> [HOW TO COMPLETE THIS TASK] Which lines run from the line with "it. The build" through the line with "the second-order $1/6$-vs-$1/2$" in the entries below? Print them exactly, both ends included, and nothing more.

Collected data entries

%%

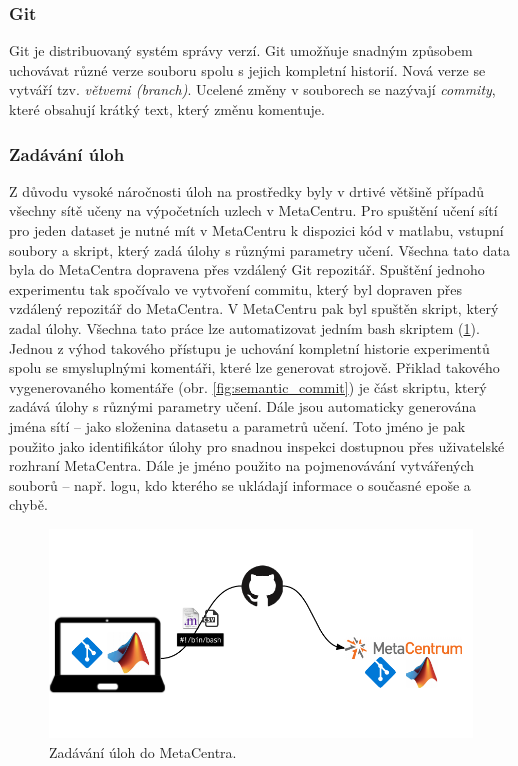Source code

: \documentclass[thesis=M,czech]{FITthesis}[2012/06/26]
\begin{document}
\subsubsection*{Git}
Git je distribuovaný systém správy verzí. Git umožňuje snadným způsobem uchovávat různé verze souboru spolu s jejich kompletní historií. Nová verze se vytváří tzv. \textit{větvemi (branch)}. Ucelené změny v souborech se nazývají \textit{commity}, které  obsahují krátký text, který změnu komentuje.


\subsubsection*{Zadávání úloh}
Z důvodu vysoké náročnosti úloh na prostředky byly v drtivé většině případů všechny sítě učeny na výpočetních uzlech v MetaCentru. Pro spuštění učení sítí pro jeden dataset je nutné mít v MetaCentru k dispozici kód v matlabu, vstupní soubory a skript, který zadá úlohy s různými parametry učení. Všechna tato data byla do MetaCentra dopravena přes vzdálený Git repozitář. Spuštění jednoho experimentu tak spočívalo ve vytvoření commitu, který byl dopraven přes vzdálený repozitář do MetaCentra. V MetaCentru pak byl spuštěn skript, který zadal úlohy. Všechna tato práce lze automatizovat jedním bash skriptem (\ref{fig:up}). 
Jednou z výhod takového přístupu je uchování kompletní historie experimentů spolu se smysluplnými komentáři, které lze generovat strojově. Přiklad takového vygenerovaného komentáře (obr. \ref{fig:semantic_commit}) je část skriptu, který zadává úlohy s různými parametry učení. Dále jsou automaticky generována jména sítí -- jako složenina datasetu a parametrů učení. Toto jméno je pak použito jako identifikátor úlohy pro snadnou inspekci dostupnou přes uživatelské rozhraní MetaCentra. Dále je jméno použito na pojmenovávání vytvářených souborů -- např. logu, kdo kterého se ukládají informace o současné epoše a chybě.

\begin{figure}[htbp]
\begin{center}
	\includegraphics[scale=0.9]{up.png}
\caption{Zadávání úloh do MetaCentra.}
\label{fig:up}
\end{center}
\end{figure}
\end{document}
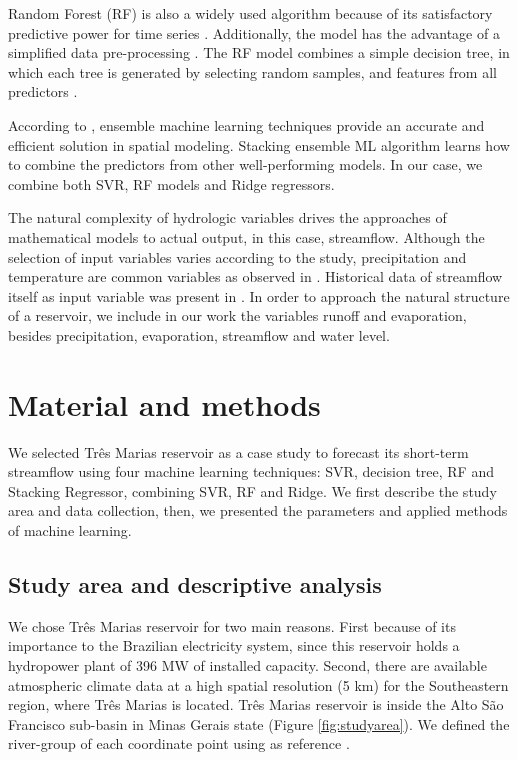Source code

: \documentclass[12pt]{article}
\begin{document}
Random Forest (RF) is also a widely used algorithm because of its satisfactory predictive power for time series \cite{wang}. Additionally, the model has the advantage of a simplified data pre-processing \cite{li}. The RF model combines a simple decision tree, in which each tree is generated by selecting random samples, and features from all predictors \cite{naghibi}.

According to \cite{dou}, ensemble machine learning techniques
provide an accurate and efficient solution in spatial modeling. Stacking ensemble ML algorithm learns how to combine the predictors from other well-performing models. In our case, we combine both SVR, RF models and Ridge regressors.

The natural complexity of hydrologic variables drives the approaches of mathematical models to actual output, in this case, streamflow. Although the selection of input variables varies according to the study, precipitation and temperature are common variables as observed in \cite{kassem2020predicting,essenfelder2020smart,bhatta2019evaluation}. Historical data of streamflow itself as input variable was present in \cite{li}. In order to approach the natural structure of a reservoir, we include in our work the variables runoff and evaporation, besides precipitation, evaporation, streamflow and water level.

\section{Material and methods}
\label{sec:MateriaMethods}

We selected Três Marias reservoir as a case study to forecast its short-term streamflow using four machine learning techniques: SVR, decision tree, RF and Stacking Regressor, combining SVR, RF and Ridge. We first describe the study area and data collection, then, we presented the parameters and applied methods of machine learning.

\subsection{Study area and descriptive analysis}
\label{ssec:StudyAreaDecriptiveAnalysis}

We chose Três Marias reservoir for two main reasons. First because of its importance to the Brazilian electricity system, since this reservoir holds a hydropower plant of 396 MW of installed capacity. Second, there are available atmospheric climate data at a high spatial resolution (5 km) for the Southeastern region, where Três Marias is located. Três Marias reservoir is inside the Alto São Francisco sub-basin in Minas Gerais state (Figure \ref{fig:studyarea}). We defined the river-group of each coordinate point using as reference \cite{fundep}.
\end{document}
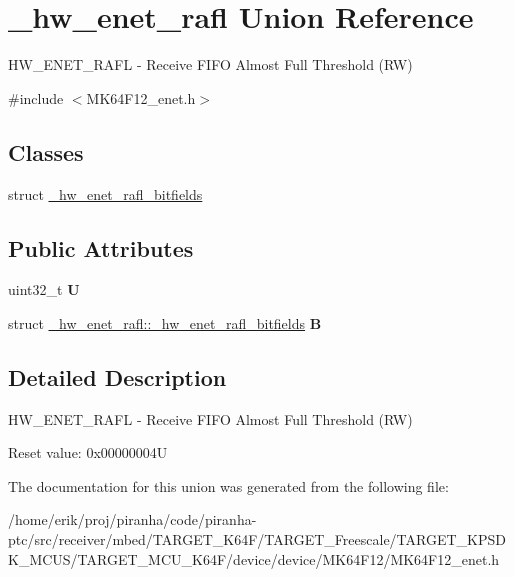 \hypertarget{union__hw__enet__rafl}{}\section{\+\_\+hw\+\_\+enet\+\_\+rafl Union Reference}
\label{union__hw__enet__rafl}


H\+W\+\_\+\+E\+N\+E\+T\+\_\+\+R\+A\+FL -\/ Receive F\+I\+FO Almost Full Threshold (RW)  




{\ttfamily \#include $<$M\+K64\+F12\+\_\+enet.\+h$>$}

\subsection*{Classes}
\begin{DoxyCompactItemize}
\item 
struct \hyperlink{struct__hw__enet__rafl_1_1__hw__enet__rafl__bitfields}{\+\_\+hw\+\_\+enet\+\_\+rafl\+\_\+bitfields}
\end{DoxyCompactItemize}
\subsection*{Public Attributes}
\begin{DoxyCompactItemize}
\item 
uint32\+\_\+t {\bfseries U}\hypertarget{union__hw__enet__rafl_a051ac2c8e99f9b4b13c650aea0c368aa}{}\label{union__hw__enet__rafl_a051ac2c8e99f9b4b13c650aea0c368aa}

\item 
struct \hyperlink{struct__hw__enet__rafl_1_1__hw__enet__rafl__bitfields}{\+\_\+hw\+\_\+enet\+\_\+rafl\+::\+\_\+hw\+\_\+enet\+\_\+rafl\+\_\+bitfields} {\bfseries B}\hypertarget{union__hw__enet__rafl_a2eb28f3f3dbb63cca4a9eec4561400a8}{}\label{union__hw__enet__rafl_a2eb28f3f3dbb63cca4a9eec4561400a8}

\end{DoxyCompactItemize}


\subsection{Detailed Description}
H\+W\+\_\+\+E\+N\+E\+T\+\_\+\+R\+A\+FL -\/ Receive F\+I\+FO Almost Full Threshold (RW) 

Reset value\+: 0x00000004U 

The documentation for this union was generated from the following file\+:\begin{DoxyCompactItemize}
\item 
/home/erik/proj/piranha/code/piranha-\/ptc/src/receiver/mbed/\+T\+A\+R\+G\+E\+T\+\_\+\+K64\+F/\+T\+A\+R\+G\+E\+T\+\_\+\+Freescale/\+T\+A\+R\+G\+E\+T\+\_\+\+K\+P\+S\+D\+K\+\_\+\+M\+C\+U\+S/\+T\+A\+R\+G\+E\+T\+\_\+\+M\+C\+U\+\_\+\+K64\+F/device/device/\+M\+K64\+F12/M\+K64\+F12\+\_\+enet.\+h\end{DoxyCompactItemize}
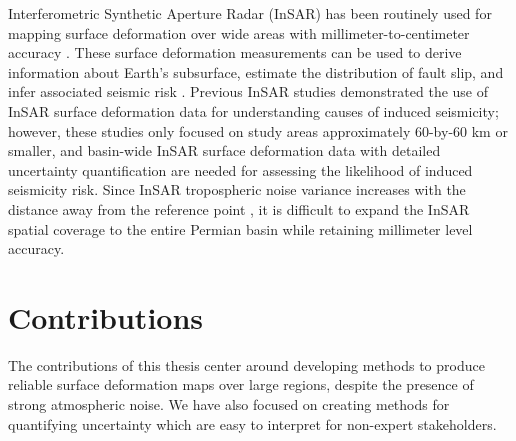 \documentclass{utexasthesis}
\begin{document}
 
% 
Interferometric Synthetic Aperture Radar (InSAR) has been routinely used for mapping surface deformation over wide areas with millimeter-to-centimeter accuracy \citep{Massonnet1993DisplacementFieldLanders, Buergmann2000SyntheticApertureRadar}.  These surface deformation measurements can be used to derive information about Earth's subsurface, estimate the distribution of fault slip, and infer associated seismic risk \citep{Segall2010EarthquakeVolcanoDeformation, Elliott2016RoleSpaceBased, Huang2017FaultGeometryInversion}. Previous InSAR studies demonstrated the use of InSAR surface deformation data for understanding causes of induced seismicity; however, these studies only focused on study areas approximately 60-by-60 km or smaller, and basin-wide InSAR surface deformation data with detailed uncertainty quantification are needed for assessing the likelihood of induced seismicity risk. Since InSAR tropospheric noise variance increases with the distance away from the reference point \citep{Emardson2003NeutralAtmosphericDelay}, it is difficult to expand the InSAR spatial coverage to the entire Permian basin while retaining millimeter level accuracy. 



\section{Contributions}
\label{sec:chap1-contributions}



The contributions of this thesis center around developing methods to produce reliable surface deformation maps over large regions, despite the presence of strong atmospheric noise. We have also focused on creating methods for quantifying uncertainty which are easy to interpret for non-expert stakeholders.
\end{document}
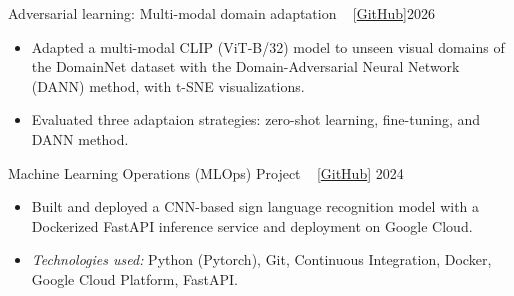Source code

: \begin{projects}
    \project
	{Adversarial learning: Multi-modal domain adaptation  ~ [\href{https://github.com/DileepV17/Applied-Deeplearning}{GitHub}]}{2026}
    {\vspace{-4mm}}
	{\begin{itemize}
     \item Adapted a multi-modal CLIP (ViT-B/32) model to unseen visual domains of the DomainNet dataset with the
     Domain-Adversarial Neural Network (DANN) method,  with t-SNE visualizations.
     \item Evaluated three adaptaion strategies: zero-shot learning, fine-tuning, and DANN method.
     \end{itemize}}
    

\project
	{Machine Learning Operations (MLOps) Project  ~ [\href{https://github.com/anjalisarawgi/mlops_sign_mnist}{GitHub}] }{2024}
    {\vspace{-4mm}}
	{\begin{itemize}
     \item Built and deployed a CNN-based sign language recognition model with a Dockerized FastAPI inference service and
     deployment on Google Cloud.
     \item \textit{Technologies used:} Python (Pytorch), Git, Continuous Integration, Docker, Google Cloud Platform, FastAPI.
     \end{itemize}}
     

\end{projects}

\vspace{-3mm}
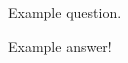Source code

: \documentclass{examdesign}
\begin{document}
\maketitle

\begin{shortanswer}[title={Question block}]
  \begin{question}
    Example question.
    \begin{answer}
      Example answer!
    \end{answer}
  \end{question}
\end{shortanswer}
\end{document}
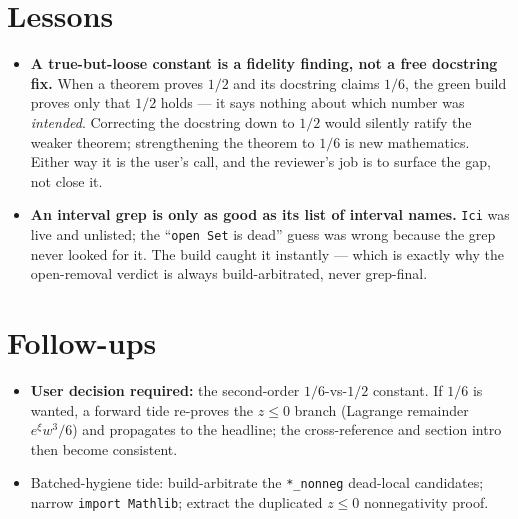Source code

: \documentclass[11pt]{article}
\begin{document}
\section{Lessons}
\begin{itemize}[noitemsep]
  \item \textbf{A true-but-loose constant is a fidelity finding, not a free docstring fix.} When a
    theorem proves $1/2$ and its docstring claims $1/6$, the green build proves only that $1/2$ holds
    --- it says nothing about which number was \emph{intended}. Correcting the docstring down to $1/2$
    would silently ratify the weaker theorem; strengthening the theorem to $1/6$ is new mathematics.
    Either way it is the user's call, and the reviewer's job is to surface the gap, not close it.
  \item \textbf{An interval grep is only as good as its list of interval names.} \texttt{Ici} was live
    and unlisted; the ``\texttt{open Set} is dead'' guess was wrong because the grep never looked for
    it. The build caught it instantly --- which is exactly why the open-removal verdict is always
    build-arbitrated, never grep-final.
\end{itemize}

\section{Follow-ups}
\begin{itemize}[noitemsep]
  \item \textbf{User decision required:} the second-order $1/6$-vs-$1/2$ constant. If $1/6$ is wanted,
    a forward tide re-proves the $z\le0$ branch (Lagrange remainder $e^{\xi}w^3/6$) and propagates to
    the headline; the cross-reference and section intro then become consistent.
  \item Batched-hygiene tide: build-arbitrate the \texttt{*\_nonneg} dead-local candidates; narrow
    \texttt{import Mathlib}; extract the duplicated $z\le0$ nonnegativity proof.
\end{itemize}
\end{document}
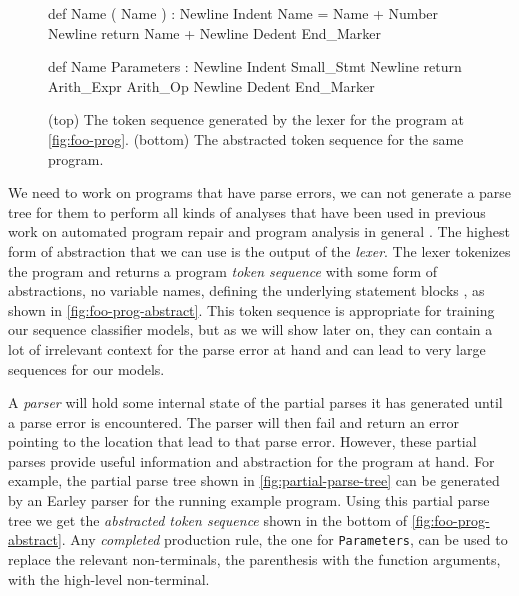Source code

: \begin{figure}[ht]
\begin{ecode}
def Name ( Name ) : Newline
Indent Name = Name + Number Newline
return Name + Newline
Dedent End_Marker
\end{ecode}

\begin{ecode}
def Name Parameters : Newline
Indent Small_Stmt Newline
return Arith_Expr Arith_Op Newline
Dedent End_Marker
\end{ecode}
\caption{(top) The token sequence generated by the lexer for the program at
\autoref{fig:foo-prog}. (bottom) The abstracted token sequence for the same
program.}
\label{fig:foo-prog-abstract}
\end{figure}

We need to work on programs that have parse errors, \ie we can not generate a
parse tree for them to perform all kinds of analyses that have been used in
previous work on automated program repair \citep{?} and program analysis in
general \citep{?}.
%
The highest form of abstraction that we can use is the output of the
\emph{lexer}. The lexer tokenizes the program and returns a program \emph{token
sequence} with some form of abstractions, \eg no variable names, defining the
underlying statement blocks \etc, as shown in \autoref{fig:foo-prog-abstract}.
This token sequence is appropriate for training our sequence classifier models,
but as we will show later on, they can contain a lot of irrelevant context for
the parse error at hand and can lead to very large sequences for our models.

 A \emph{parser} will hold some
internal state of the partial parses it has generated until a parse error is
encountered. The parser will then fail and return an error pointing to the
location that lead to that parse error. However, these partial parses provide
useful information and abstraction for the program at hand. For example, the
partial parse tree shown in \autoref{fig:partial-parse-tree} can be generated by
an Earley parser for the running example program. Using this partial parse tree
we get the \emph{abstracted token sequence} shown in the bottom of
\autoref{fig:foo-prog-abstract}. Any \emph{completed} production rule, \ie the
one for \texttt{Parameters}, can be used to replace the relevant non-terminals,
\ie the parenthesis with the function arguments, with the high-level
non-terminal.



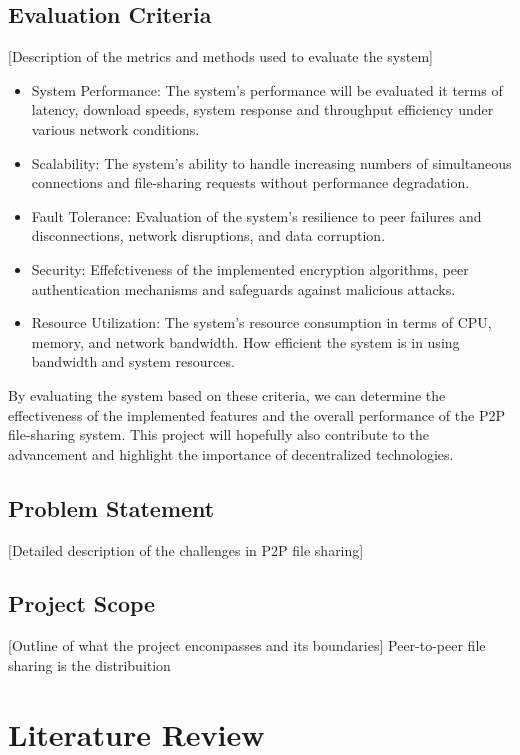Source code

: \documentclass[12pt,a4paper]{report}
\begin{document}
\section{Evaluation Criteria}
 [Description of the metrics and methods used to evaluate the system]

\begin{itemize}
	\item System Performance: The system's performance will be evaluated it terms of latency, download speeds, system response and throughput efficiency under various network conditions.
	\item Scalability: The system's ability to handle increasing numbers of simultaneous connections and file-sharing requests without performance degradation.
	\item Fault Tolerance: Evaluation of the system's resilience to peer failures and disconnections, network disruptions, and data corruption.
	\item Security: Effefctiveness of the implemented encryption algorithms, peer authentication mechanisms and safeguards against malicious attacks.
	\item Resource Utilization: The system's resource consumption in terms of CPU, memory, and network bandwidth. How efficient the system is in using bandwidth and system resources.
\end{itemize}

By evaluating the system based on these criteria, we can determine the effectiveness of the implemented features and the overall performance of the P2P file-sharing system.
This project will hopefully also contribute to the advancement and highlight the importance of decentralized technologies.

\section{Problem Statement}
 [Detailed description of the challenges in P2P file sharing]

\section{Project Scope}
 [Outline of what the project encompasses and its boundaries]
Peer-to-peer file sharing is the distribuition

\chapter{Literature Review}
\end{document}
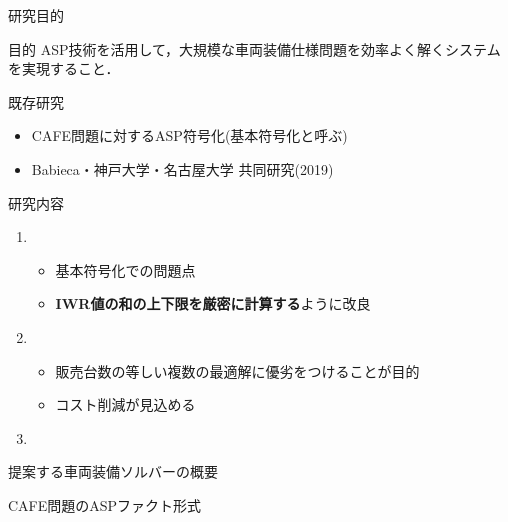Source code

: \documentclass[dvipdfmx, 11pt,]{beamer}
\begin{document}
\begin{frame}{研究目的}
  \begin{alertblock}{目的}
    ASP技術を活用して，大規模な車両装備仕様問題を効率よく解くシステム
    を実現すること．
  \end{alertblock}
  \begin{block}{既存研究}
   \begin{itemize}
    \item CAFE問題に対するASP符号化(基本符号化と呼ぶ)
    \item Babieca・神戸大学・名古屋大学 共同研究(2019)
   \end{itemize}
  \end{block}
  \begin{block}{研究内容}
    \begin{enumerate}
     \item {}
	   \begin{itemize}
	    \item 基本符号化での問題点
	    \item \alert{\bf IWR値の和の上下限を厳密に計算する}ように改良
	   \end{itemize}
     \item {}
	   \begin{itemize}
	    \item 販売台数の等しい複数の最適解に優劣をつけることが目的
	    \item コスト削減が見込める
	   \end{itemize}
	   
     \item {}
    \end{enumerate}
  \end{block}
\end{frame}
\begin{frame}{提案する車両装備ソルバーの概要}
 
\end{frame}
\begin{frame}[fragile]{CAFE問題のASPファクト形式}
 \begin{multicols}{2}
   
 \end{multicols}
\end{frame}
\end{document}
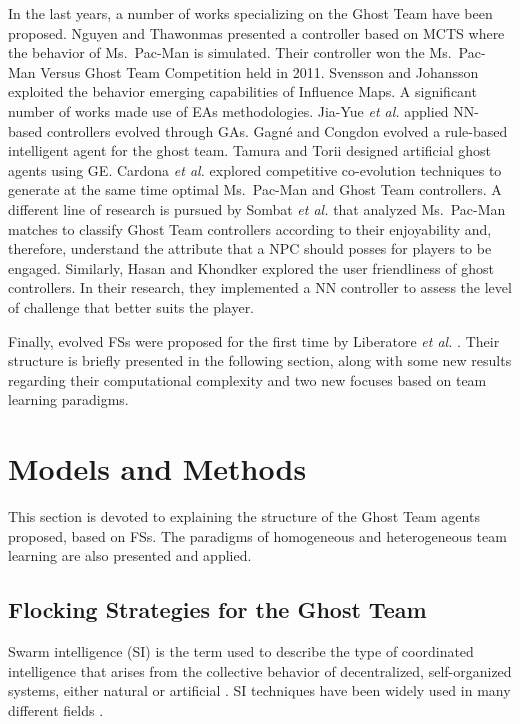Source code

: \documentclass[journal]{IEEEtran}
\begin{document}
In the last years, a number of works specializing on the Ghost Team have been proposed. Nguyen and Thawonmas \cite{Nguyen2011,Nguyen2013} presented a controller based on MCTS where the behavior of Ms.\  Pac-Man is simulated. Their controller won the Ms.\  Pac-Man Versus Ghost Team Competition held in 2011. Svensson and Johansson \cite{Svensson2012} exploited the behavior emerging capabilities of Influence Maps. A significant number of works made use of EAs methodologies. Jia-Yue \emph{et al.} \cite{Jia-Yue11} applied NN-based controllers evolved through GAs. Gagné and Congdon \cite{Gagne2012} evolved a rule-based intelligent agent for the ghost team. Tamura and Torii \cite{Tamura2013} designed artificial ghost agents using GE. Cardona \textit{et al.} \cite{Cardona13} explored competitive co-evolution techniques to generate at the same time optimal Ms.\  Pac-Man and Ghost Team controllers. A different line of research is pursued by Sombat \textit{et al.} \cite{Sombat2012} that analyzed Ms.\  Pac-Man matches to classify Ghost Team controllers according to their enjoyability and, therefore, understand the attribute that a NPC should posses for players to be engaged. Similarly, Hasan and Khondker \cite{Hasan2013} explored the user friendliness of ghost controllers. In their research, they implemented a NN controller to assess the level of challenge that better suits the player.

Finally, evolved FSs were proposed for the first time by Liberatore \emph{et al.} \cite{Liberatore2014}.  Their structure is briefly presented in the following section, along with some new results regarding their computational complexity and two new focuses based on team learning paradigms.

\section{Models and Methods}
\label{sec:ModelsMethods}
This section is devoted to explaining the structure of the Ghost Team agents proposed, based on FSs. The paradigms of homogeneous and heterogeneous team learning are also presented and applied. 

\subsection{Flocking Strategies for the Ghost Team}
Swarm intelligence (SI) is the term used to describe the type of coordinated intelligence that arises from the collective behavior of decentralized, self-organized systems, either natural or artificial \cite{BeniWang89}. SI techniques have been widely used in many different fields \cite{Blum2008}.
\end{document}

%%

> [EXERCISE SOLUTION]
    it. The build caught it instantly --- which is exactly why the open-removal verdict is always
    build-arbitrated, never grep-final.
\end{itemize}

\section{Follow-ups}
\begin{itemize}[noitemsep]
  \item \textbf{User decision required:} the second-order $1/6$-vs-$1/2$ constant. If $1/6$ is wanted,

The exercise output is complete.